El 3 de enero de 2026, Estados Unidos realizó una operación militar con el objetivo de capturar al dictador Nicolás Maduro y llevarlo ante la justicia norteamericana.
Desde ese momento, una serie de decisiones estratégicas han sido puestas en marcha por la administración de Donald Trump. Una de las principales es la reubicación de dos de sus buques, que fueron utilizados para ejercer presión y realizar labores militares en Venezuela.
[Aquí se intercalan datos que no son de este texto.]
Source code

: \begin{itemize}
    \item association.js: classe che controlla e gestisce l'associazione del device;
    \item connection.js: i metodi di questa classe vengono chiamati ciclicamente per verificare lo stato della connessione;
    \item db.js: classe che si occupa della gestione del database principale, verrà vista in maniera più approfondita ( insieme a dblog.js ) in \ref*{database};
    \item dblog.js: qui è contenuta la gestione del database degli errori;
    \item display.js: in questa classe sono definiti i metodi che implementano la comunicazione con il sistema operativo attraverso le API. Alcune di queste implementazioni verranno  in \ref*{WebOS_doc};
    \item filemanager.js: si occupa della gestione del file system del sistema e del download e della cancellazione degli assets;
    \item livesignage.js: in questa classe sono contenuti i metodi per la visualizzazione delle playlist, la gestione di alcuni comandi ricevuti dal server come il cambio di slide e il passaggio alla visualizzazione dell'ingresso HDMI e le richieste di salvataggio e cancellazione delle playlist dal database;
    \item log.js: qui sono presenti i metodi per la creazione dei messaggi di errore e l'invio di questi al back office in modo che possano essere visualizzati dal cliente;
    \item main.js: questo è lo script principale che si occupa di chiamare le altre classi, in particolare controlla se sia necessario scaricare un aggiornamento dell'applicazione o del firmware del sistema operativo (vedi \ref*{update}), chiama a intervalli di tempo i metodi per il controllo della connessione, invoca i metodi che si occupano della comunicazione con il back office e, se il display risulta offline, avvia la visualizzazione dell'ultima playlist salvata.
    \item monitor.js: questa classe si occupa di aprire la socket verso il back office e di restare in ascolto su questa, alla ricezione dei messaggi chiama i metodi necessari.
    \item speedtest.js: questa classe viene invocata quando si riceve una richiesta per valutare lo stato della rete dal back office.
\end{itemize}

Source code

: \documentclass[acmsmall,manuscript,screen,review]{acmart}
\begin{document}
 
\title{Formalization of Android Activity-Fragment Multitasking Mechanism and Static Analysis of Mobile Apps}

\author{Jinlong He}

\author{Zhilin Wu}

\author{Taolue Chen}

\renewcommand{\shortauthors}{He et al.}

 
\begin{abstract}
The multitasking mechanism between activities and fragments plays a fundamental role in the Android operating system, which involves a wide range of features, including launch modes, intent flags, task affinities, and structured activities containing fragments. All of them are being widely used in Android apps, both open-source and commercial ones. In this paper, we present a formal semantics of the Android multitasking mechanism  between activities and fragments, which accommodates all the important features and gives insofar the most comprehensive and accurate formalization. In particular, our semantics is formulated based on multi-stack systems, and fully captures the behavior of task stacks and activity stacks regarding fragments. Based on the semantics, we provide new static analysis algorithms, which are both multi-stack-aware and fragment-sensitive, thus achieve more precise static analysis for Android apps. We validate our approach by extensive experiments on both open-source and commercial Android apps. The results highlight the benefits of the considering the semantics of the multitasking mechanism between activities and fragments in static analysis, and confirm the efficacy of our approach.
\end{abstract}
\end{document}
Según información del medio The New York Times, los buques USS Iwo Jima y USS San Antonio fueron reubicados al norte de Cuba para el desarrollo de otras labores de vigilancia y control de la región.

Hay que recordar que el USS Iwo Jima fue la embarcación en la cual permaneció por unas horas el dictador Nicolás Maduro. El medio citado complementa que, con esta medida, más de 3.000 efectivos de Estados Unidos abandonaron la zona cercana a Venezuela y operan en otras áreas del mar.
Operaciones en el mar Caribe
Estados Unidos dijo el viernes que incautó otro petrolero que intentó romper un bloqueo naval estadounidense destinado a impedir que salga de Venezuela crudo sancionado, el quinto barco detenido en las últimas semanas.
El Olina es “otro buque tanque de la ‘flota fantasma’ sospechoso de transportar petróleo embargado” y fue incautado después de que “zarpara de Venezuela intentando eludir a las fuerzas estadounidenses”, dijo la jefa de Seguridad Nacional, Kristi Noem, en una publicación en X.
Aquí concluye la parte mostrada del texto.